The movement began innocently enough. Eugenics actually means ‘good birth’ (who could oppose that?) and, to a certain extent, it had always existed. The collection of ancient Jewish laws known as the Talmud, for instance, urged men to sell all their possessions in order to afford to marry the daughter of a scholar, so that their children would be more intelligent (scholars’ daughters clearly weren’t cheap
dates). It was only at the end of the nineteenth century, however, that eugenics really took off. The reasons are complex and have to do with Victorian ideas of self-improvement, interest in new scientific fields such as genetics and the wealth of emerging data from physical anthropology. Once it got going, though, there was no stopping it.

The Eugenics Education Society was founded Britain in 1907, in Galton’s honour. Its stated objective was to improve the gene pool of humanity through the selective breeding of ‘fit’ individuals. Its influence spread rapidly to the United States, where the culture was particularly predisposed to theories that promised self-improvement through the application of scientific knowledge. Soon ‘Fitter Families’ contests were a common feature of American state fairs, with families vying for the kudos and medals that came with being chosen as the fittest. Eugenics also caught on throughout Europe, where a somewhat darker strain emerged in the form of German racial hygiene.

While eugenics began as a movement dedicated to social enlightenment, its aims were soon perverted, and by the 1910s and 20s it was being used in the United States as scientific justification for the forced sterilization of people believed to be mentally subnormal. It was also behind the mean-spirited implementation of racist immigration tests and quotas (in the 1920s desperately poor eastern European immigrants, most of whom were illiterate, were expected to arrive at Ellis Island in New York knowing how to read). The systematic extermination of Jews, gypsies, homosexuals and other supposedly inferior groups by the Nazis in the 1940s had its scientific justification in the application of eugenic principles. Physical anthropology had jumped to the head of the queue in its race to prove ‘useful’.

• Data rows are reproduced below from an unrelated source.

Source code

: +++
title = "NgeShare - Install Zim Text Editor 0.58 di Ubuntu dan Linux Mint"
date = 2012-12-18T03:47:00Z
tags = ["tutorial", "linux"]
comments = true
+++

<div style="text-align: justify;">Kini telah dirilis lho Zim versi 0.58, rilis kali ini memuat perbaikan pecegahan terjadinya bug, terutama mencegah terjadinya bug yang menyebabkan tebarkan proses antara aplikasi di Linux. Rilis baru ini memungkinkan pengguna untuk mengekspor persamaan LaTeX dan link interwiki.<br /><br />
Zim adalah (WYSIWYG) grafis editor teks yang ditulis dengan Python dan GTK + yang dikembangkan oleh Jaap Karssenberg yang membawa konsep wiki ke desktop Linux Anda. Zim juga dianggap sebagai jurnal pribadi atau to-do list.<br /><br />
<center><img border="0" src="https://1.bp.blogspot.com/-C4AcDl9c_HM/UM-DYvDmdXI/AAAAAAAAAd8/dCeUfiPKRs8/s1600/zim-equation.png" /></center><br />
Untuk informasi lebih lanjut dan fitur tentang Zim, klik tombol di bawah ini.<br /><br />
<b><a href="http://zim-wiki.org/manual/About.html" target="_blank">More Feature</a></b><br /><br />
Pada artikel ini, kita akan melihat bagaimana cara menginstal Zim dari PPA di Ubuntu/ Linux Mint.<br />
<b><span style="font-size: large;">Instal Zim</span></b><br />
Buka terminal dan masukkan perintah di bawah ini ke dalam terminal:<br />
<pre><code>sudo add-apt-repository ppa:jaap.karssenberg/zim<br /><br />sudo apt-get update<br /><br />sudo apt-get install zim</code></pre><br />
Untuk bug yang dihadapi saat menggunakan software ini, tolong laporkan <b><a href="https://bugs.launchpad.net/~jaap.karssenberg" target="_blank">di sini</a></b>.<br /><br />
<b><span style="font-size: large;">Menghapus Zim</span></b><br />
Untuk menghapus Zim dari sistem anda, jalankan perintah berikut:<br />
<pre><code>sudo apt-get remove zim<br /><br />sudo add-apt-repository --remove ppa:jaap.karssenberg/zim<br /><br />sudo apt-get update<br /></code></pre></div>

It is no wonder then that Coon, writing after the horrible truth about the Nazi atrocities had come to light, made such an effort to distance himself from political ends. Even in the segregationist climate of America in the early 1960s he would have inflamed old wounds that were only beginning to heal if he had recommended political action based on the findings of physical anthropology. Instead, he presented the fact of human racial differences as an objective, scientific observation of the world – warts and all. Don’t blame the messenger, he seemed to be saying, if you don’t like the message. But the claim
that his conclusions were based on an objective appraisal of the evidence at hand was flawed, since no one had actually tested his genetic hypotheses. What
did
our genes have to say about human racial differences?

2
E pluribus unum

What we call the beginning is often the end
And to make an end is to make a beginning.
The end is where we start from.
T. S. Eliot, ‘Little Gidding’ (
Four Quartets
)

The study of human diversity was, until the twentieth century, limited to variation that could be observed with the naked eye. The subject of countless studies by Broca, Galton and the biometricians in Europe and America, this era marked a ‘collection’ phase of physical anthropology – the early stages of a new field of scientific enquiry, when there is no unifying theory with which to analyse the data accumulated. There was only one problem with the growing mass of data on human morphological variation – there was no simple correspondence between the newly rediscovered laws of heredity and the characters being measured. While there is certainly a genetic component to human morphology, it is clear that dozens – probably hundreds – of separate genes control this variability. Even today, the underlying genetic causes have yet to be deciphered. Thinking of Broca’s craniometric studies, if a particular bump on the skull is found in two unrelated individuals, does it necessarily represent the same genetic change? Are the bumps really the same characteristic, and thus representative of a true genetic relationship, or do they simply resemble each other superficially – by chance? It was impossible to know.